Rodney • 12/17/2019, 2:17:43 PM Can this amp be used to power multiple zones in a full house audio system? How many zones can it handle?
Customer Service • 12/17/2019, 2:17:43 PMHi Rodney: Yes, this amp can be used to power a multiple-room system. The number of rooms depends on the choice of speaker selector and whether you plan on using Impedance Matching Volume Controls. We have speaker selectors with and without Impedance matching Volume Controls built-in. We have speaker selectors for 2 to 12 zones. Would probably limit this amp to 6 zones using our DSM6 along with SVC300 Impedance matching Volume Controls of our SSVC6P with Impedance Matching Volume Controls built in (one VC for each zone). Let me know what you are planning so I can help with your setup. We have available every option for basic Multi-room systems. [email protected]/Upload Your Plans TL/5218
Mark • 12/17/2019, 2:17:43 PM I’m looking to upgrade an undersized 100W amp to power a 6-zone speaker selector with impedance selector for (12) 8-ohm speakers. My cabinet has some ventilation but tends to get hot with a class A/B amp. It looks like the AMP300 would work but I’m concerned it may get too hot. This XMP300 looks like it has less power than the AMP300 (unless I use it in bridged mono) but I’m concerned it may not provide the same sound quality. Thoughts?
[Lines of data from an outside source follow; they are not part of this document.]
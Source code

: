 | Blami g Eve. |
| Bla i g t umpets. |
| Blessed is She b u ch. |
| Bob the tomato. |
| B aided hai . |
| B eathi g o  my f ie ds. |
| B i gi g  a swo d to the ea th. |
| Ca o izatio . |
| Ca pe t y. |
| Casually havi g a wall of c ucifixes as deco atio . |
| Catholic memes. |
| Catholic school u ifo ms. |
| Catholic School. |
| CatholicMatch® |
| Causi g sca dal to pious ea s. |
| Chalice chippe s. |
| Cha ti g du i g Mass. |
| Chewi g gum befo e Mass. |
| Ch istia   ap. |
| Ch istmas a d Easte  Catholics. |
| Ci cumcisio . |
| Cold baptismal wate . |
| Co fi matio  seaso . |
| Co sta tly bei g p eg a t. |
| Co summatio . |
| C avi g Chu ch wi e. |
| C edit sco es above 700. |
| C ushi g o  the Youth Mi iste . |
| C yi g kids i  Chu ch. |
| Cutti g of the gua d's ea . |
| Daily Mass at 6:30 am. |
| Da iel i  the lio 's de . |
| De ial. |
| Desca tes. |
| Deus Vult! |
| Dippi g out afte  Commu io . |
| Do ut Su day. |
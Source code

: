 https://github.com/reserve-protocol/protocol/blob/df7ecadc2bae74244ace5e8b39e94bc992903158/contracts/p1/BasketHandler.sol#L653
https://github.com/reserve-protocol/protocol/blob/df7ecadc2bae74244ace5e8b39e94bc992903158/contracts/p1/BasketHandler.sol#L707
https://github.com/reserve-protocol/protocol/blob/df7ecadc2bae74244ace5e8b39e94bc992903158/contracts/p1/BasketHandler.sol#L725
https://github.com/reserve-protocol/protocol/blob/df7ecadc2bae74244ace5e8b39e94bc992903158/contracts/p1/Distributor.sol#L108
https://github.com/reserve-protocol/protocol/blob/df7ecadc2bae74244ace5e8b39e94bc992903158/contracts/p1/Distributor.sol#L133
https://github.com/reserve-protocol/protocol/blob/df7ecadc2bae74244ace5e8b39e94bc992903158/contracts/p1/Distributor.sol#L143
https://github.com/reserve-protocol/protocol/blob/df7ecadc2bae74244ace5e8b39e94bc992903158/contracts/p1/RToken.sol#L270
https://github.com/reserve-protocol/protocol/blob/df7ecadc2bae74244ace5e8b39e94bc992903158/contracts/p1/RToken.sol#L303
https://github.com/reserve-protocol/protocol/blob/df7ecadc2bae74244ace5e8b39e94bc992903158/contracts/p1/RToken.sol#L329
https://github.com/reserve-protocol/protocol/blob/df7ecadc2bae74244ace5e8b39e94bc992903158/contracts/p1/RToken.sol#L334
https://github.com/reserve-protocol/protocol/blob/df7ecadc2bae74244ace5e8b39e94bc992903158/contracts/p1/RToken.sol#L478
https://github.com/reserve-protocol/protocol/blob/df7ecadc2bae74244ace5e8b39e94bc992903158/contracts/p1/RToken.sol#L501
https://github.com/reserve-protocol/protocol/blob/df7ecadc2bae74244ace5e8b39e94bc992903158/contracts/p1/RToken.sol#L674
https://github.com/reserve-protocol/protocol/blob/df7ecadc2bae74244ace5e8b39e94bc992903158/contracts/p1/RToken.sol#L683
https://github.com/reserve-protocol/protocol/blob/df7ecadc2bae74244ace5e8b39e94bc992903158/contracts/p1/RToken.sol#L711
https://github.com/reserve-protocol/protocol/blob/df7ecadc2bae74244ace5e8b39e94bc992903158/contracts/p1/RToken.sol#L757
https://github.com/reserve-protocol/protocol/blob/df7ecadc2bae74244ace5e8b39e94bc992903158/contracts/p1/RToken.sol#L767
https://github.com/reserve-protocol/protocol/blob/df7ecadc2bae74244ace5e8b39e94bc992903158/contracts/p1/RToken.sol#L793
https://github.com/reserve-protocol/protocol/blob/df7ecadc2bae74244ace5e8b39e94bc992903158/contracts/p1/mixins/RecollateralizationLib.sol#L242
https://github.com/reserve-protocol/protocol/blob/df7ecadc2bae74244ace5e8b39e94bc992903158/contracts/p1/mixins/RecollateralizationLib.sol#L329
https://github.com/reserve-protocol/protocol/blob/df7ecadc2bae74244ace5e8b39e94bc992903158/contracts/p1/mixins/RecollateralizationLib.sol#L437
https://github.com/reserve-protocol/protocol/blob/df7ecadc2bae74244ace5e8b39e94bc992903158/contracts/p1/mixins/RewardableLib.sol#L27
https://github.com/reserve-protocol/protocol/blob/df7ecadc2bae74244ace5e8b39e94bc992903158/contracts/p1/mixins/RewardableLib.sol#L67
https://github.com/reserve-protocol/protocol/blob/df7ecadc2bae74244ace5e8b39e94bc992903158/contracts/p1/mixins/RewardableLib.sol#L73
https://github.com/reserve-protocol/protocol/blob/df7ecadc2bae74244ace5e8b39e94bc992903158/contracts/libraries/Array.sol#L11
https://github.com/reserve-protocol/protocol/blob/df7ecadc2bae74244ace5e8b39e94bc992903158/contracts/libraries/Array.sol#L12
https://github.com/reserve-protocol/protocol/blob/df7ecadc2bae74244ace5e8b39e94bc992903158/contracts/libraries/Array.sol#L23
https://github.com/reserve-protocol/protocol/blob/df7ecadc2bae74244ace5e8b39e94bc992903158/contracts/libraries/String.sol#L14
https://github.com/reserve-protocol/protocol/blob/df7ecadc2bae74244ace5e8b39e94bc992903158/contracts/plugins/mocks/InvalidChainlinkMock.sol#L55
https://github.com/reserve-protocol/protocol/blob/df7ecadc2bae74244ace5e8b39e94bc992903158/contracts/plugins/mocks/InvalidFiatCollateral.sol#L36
Customer Service • 12/17/2019, 2:17:43 PMHI Mark: The Specs on the XMP300 are similar to the AMP300. The AMP300 is a High Current Amplifier that has High Power Toroidal power supply plenty of internal capacitance and ample internal heat sink (the amp weights 35 pounds). It is a High Current Amplifier that is 2 ohms stable and is based upon a 30 year Class AB design. Having said that the XMP300 has the same identical specs for 8 ohms (150 watts), 4 ohms (235 watts) but is a class D design that has a high power digital power supply that is 93% efficient (versus 50% for typical class A/B design). I believe you will have no issues with for your application utilizing the XMP300. Note, the problem with Bridging two amplifiers (either the AMP300 or the XMP300) it is critical the amps see an 8-ohm load. And not recommended when driving multiple speakers through a speaker selector. Good luck TL5348
John • 12/17/2019, 2:17:43 PM I use Apple Airplay for all my audio. This done via an Airport Express for each zone with a 3.5mm out to RCA in on the amp. Volume is modulated via the Airport Express- and thus the input signal to the amp. This means the amp's volume needs to be set at the highest I'd ever want all the time. At extreme low volume (airplay turned way down), I'd like any humm to be minimal. Will the XMP300 humm in this application? Also, I see the XMP300 has signal sensing to turn it on - will it go back into standby when the input signal stops? This setup will be used with your outdoor 850 speakers.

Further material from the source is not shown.